Offline and Online Algorithms for SSD Management

Abstract

Flash-based solid-state drives (SSDs) are a key component in most computer systems, thanks to their ability to support parallel I/O at sub-millisecond latency and consistently high throughput. At the same time, due to the limitations of the flash media, they perform writes out-of-place, often incurring a high internal overhead which is referred to as write amplification. Minimizing this overhead has been the focus of numerous studies by the systems research community for more than two decades. The abundance of system-level optimizations for reducing SSD write amplification, which is typically based on experimental evaluation, stands in stark contrast to the lack of theoretical algorithmic results in this problem domain.
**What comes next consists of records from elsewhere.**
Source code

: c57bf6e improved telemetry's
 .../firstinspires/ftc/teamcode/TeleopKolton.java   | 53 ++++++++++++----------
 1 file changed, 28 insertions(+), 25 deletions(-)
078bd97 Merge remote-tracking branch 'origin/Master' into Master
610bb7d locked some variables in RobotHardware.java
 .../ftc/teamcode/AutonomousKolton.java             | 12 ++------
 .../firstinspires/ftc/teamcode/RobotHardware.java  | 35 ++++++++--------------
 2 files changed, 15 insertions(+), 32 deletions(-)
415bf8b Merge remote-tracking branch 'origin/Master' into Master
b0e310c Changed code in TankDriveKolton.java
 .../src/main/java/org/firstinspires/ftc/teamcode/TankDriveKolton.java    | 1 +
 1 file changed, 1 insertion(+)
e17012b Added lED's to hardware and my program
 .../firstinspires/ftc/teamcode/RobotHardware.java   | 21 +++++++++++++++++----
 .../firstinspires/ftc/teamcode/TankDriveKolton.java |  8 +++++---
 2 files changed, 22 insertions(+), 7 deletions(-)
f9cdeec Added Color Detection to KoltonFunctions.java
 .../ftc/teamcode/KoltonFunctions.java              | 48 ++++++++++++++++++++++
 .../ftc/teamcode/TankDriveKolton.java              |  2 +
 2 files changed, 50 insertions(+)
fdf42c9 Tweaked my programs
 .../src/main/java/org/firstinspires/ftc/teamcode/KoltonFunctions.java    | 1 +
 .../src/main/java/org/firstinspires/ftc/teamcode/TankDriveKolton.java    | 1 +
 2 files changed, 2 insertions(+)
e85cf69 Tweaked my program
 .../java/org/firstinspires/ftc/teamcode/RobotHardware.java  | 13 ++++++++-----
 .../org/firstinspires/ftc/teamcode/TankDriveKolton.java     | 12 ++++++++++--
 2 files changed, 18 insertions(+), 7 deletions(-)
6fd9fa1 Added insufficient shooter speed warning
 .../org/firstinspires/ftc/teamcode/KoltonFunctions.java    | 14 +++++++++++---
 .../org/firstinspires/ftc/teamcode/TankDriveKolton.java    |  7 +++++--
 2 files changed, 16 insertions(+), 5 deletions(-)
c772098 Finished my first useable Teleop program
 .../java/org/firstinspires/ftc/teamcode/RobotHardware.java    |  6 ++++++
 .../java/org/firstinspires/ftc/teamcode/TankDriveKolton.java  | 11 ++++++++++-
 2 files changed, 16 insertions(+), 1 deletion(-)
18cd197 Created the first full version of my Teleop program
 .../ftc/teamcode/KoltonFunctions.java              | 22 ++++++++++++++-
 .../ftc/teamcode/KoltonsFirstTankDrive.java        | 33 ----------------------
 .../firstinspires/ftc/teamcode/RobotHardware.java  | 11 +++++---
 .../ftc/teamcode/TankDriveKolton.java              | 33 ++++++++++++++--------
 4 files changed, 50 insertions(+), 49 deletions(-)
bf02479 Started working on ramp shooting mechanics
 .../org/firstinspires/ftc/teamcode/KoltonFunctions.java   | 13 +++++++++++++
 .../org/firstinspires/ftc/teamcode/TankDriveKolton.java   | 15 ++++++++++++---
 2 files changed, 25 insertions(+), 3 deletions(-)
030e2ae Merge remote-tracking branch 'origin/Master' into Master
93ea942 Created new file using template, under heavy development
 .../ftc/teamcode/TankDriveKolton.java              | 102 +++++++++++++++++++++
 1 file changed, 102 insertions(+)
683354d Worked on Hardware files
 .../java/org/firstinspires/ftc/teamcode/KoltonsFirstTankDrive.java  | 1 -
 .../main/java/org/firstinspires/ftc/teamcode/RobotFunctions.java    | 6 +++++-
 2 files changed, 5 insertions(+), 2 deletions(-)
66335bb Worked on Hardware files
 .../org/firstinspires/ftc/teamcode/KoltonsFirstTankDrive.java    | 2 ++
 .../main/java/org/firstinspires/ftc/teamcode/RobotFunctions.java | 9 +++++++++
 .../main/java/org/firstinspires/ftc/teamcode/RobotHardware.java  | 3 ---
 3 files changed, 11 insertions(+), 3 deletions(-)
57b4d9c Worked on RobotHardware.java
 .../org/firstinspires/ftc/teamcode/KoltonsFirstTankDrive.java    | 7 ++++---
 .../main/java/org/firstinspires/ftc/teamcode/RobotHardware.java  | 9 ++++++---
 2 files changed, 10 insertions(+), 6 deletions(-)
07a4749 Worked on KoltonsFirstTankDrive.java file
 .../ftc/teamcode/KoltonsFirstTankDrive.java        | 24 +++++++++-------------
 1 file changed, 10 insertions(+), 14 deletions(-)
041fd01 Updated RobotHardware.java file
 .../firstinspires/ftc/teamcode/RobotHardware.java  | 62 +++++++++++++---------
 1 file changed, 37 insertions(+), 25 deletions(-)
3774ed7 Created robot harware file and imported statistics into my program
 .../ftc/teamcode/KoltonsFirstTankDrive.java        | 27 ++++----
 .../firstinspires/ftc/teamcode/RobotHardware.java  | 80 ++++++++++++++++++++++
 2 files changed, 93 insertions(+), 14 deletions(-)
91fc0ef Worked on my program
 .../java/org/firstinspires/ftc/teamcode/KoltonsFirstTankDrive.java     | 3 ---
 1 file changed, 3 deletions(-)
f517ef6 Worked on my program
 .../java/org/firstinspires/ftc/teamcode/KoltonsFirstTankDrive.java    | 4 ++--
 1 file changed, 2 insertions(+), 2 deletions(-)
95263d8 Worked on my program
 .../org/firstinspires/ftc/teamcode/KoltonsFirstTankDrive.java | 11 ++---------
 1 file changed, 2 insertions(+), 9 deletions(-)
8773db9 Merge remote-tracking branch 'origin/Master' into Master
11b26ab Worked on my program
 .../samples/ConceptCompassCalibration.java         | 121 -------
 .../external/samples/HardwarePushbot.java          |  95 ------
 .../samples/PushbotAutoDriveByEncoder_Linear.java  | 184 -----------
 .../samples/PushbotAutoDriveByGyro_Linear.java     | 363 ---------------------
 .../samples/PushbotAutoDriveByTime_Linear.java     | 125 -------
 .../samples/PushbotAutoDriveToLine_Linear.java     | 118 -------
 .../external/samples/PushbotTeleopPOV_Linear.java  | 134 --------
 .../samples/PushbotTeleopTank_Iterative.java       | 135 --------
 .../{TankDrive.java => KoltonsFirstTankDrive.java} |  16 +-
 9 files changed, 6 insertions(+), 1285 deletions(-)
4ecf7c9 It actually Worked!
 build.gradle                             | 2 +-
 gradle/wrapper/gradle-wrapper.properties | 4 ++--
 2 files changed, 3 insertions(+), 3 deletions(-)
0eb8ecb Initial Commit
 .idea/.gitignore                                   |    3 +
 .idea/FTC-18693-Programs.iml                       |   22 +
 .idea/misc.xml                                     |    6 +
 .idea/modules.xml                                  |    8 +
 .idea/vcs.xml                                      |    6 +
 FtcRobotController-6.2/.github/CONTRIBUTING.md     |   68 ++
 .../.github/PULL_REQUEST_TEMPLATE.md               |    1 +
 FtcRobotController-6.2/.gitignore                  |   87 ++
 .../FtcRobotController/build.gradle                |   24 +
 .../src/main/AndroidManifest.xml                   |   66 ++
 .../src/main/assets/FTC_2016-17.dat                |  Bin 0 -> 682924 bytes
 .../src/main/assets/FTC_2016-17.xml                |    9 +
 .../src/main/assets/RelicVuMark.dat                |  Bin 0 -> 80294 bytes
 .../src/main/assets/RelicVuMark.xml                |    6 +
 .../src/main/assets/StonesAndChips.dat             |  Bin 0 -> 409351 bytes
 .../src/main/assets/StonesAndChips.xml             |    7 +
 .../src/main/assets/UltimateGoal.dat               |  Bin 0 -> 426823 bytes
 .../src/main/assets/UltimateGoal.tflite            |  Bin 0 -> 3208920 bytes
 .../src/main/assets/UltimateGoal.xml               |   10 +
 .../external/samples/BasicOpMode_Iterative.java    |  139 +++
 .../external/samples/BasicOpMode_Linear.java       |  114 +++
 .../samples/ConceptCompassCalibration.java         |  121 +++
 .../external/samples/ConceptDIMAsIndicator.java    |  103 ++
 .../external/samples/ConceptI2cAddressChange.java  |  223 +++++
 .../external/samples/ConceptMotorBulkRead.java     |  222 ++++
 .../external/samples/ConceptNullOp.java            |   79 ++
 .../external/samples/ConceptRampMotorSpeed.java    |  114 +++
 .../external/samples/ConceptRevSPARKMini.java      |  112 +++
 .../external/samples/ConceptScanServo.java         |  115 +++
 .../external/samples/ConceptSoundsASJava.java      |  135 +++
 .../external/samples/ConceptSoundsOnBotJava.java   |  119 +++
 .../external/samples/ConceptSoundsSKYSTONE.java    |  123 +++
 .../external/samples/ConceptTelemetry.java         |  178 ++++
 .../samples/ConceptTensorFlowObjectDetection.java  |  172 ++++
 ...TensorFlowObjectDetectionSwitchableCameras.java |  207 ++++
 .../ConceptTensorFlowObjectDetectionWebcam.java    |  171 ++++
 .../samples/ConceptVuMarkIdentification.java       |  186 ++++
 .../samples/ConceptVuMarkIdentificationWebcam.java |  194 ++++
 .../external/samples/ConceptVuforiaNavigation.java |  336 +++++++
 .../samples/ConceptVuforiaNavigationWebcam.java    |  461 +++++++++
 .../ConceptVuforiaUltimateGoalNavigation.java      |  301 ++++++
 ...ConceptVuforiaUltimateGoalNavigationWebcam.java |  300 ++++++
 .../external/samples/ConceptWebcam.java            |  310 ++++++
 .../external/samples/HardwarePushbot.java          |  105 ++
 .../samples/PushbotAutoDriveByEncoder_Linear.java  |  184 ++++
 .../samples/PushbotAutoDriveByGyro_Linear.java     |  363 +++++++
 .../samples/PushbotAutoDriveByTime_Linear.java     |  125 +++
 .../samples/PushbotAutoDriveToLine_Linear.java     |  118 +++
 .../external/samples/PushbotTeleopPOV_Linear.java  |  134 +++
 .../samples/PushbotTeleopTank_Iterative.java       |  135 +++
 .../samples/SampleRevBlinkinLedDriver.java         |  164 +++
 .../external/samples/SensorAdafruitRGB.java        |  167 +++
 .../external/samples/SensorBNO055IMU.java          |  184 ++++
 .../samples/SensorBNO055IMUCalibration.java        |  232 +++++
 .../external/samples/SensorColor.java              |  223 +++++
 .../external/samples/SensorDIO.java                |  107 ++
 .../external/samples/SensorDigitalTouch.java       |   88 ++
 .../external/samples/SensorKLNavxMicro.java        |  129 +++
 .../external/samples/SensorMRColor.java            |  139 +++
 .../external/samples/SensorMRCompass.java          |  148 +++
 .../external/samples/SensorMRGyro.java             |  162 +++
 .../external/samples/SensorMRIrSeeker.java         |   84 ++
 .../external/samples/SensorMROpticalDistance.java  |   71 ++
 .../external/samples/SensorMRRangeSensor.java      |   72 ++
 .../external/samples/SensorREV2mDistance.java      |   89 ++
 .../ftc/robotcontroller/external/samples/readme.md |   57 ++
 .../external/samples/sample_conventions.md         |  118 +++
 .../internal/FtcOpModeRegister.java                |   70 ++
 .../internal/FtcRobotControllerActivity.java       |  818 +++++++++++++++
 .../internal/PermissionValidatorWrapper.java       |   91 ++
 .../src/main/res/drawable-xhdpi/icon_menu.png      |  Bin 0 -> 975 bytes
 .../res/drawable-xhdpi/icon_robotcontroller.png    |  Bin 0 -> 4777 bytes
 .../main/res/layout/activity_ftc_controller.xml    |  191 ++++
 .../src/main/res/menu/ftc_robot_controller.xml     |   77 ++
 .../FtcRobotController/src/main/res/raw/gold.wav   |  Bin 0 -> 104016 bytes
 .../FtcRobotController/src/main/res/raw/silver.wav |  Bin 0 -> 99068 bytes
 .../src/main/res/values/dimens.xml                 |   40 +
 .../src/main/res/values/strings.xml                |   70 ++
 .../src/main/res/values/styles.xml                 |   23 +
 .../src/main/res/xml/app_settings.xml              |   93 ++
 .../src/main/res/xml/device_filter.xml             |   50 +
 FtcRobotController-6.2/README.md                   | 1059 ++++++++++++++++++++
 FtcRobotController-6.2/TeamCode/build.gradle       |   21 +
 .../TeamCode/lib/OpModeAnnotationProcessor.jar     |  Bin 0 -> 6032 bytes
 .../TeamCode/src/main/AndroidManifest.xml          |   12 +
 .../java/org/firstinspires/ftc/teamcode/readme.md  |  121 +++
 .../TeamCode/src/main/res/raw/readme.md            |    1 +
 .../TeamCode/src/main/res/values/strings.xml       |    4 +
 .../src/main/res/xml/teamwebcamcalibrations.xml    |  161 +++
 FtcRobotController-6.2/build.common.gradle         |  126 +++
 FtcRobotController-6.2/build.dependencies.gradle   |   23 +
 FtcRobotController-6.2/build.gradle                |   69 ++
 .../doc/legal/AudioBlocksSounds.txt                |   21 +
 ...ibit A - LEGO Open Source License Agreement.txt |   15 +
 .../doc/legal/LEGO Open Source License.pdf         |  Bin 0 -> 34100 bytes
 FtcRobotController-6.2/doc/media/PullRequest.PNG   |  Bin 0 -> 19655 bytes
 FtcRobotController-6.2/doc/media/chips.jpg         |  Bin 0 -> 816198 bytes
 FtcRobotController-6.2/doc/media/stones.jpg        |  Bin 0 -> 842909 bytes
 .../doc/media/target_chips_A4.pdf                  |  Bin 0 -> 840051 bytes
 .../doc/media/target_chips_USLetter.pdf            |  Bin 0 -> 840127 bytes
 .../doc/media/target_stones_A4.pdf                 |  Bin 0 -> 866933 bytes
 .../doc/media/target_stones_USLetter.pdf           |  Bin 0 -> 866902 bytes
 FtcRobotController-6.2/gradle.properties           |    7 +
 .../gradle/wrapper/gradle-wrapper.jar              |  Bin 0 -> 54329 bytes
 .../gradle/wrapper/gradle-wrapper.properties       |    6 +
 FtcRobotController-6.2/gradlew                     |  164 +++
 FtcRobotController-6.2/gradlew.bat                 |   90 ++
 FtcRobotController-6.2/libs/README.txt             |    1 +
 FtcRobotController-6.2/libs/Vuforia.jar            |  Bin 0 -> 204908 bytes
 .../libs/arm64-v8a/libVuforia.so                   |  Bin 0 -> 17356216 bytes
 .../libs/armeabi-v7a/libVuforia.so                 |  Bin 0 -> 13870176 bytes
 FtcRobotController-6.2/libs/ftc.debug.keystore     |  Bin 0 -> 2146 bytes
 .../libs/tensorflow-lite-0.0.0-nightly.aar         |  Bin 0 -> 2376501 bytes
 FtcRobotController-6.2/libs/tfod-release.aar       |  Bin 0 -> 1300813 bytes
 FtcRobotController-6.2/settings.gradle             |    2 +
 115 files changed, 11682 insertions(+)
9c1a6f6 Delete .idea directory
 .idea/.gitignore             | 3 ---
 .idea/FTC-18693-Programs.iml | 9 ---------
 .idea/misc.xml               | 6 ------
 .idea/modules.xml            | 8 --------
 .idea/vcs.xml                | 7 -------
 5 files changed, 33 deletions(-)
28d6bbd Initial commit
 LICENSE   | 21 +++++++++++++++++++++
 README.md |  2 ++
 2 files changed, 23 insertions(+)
To bridge this gap, we explore the problem of reducing write amplification from an algorithmic perspective, considering it in both offline and online settings. In the offline setting, we present a near-optimal algorithm. In the online setting, we first consider algorithms that have no prior knowledge about the input and show that in this case, the greedy algorithm is optimal. Then, we design an online algorithm that uses predictions about the input. We show that when predictions are relatively accurate, our algorithm significantly improves over the greedy algorithm. We complement our theoretical findings with an empirical evaluation of our algorithms, comparing them with the state-of-the-art scheme. The results confirm that our algorithms exhibit an improved performance for a wide range of input traces.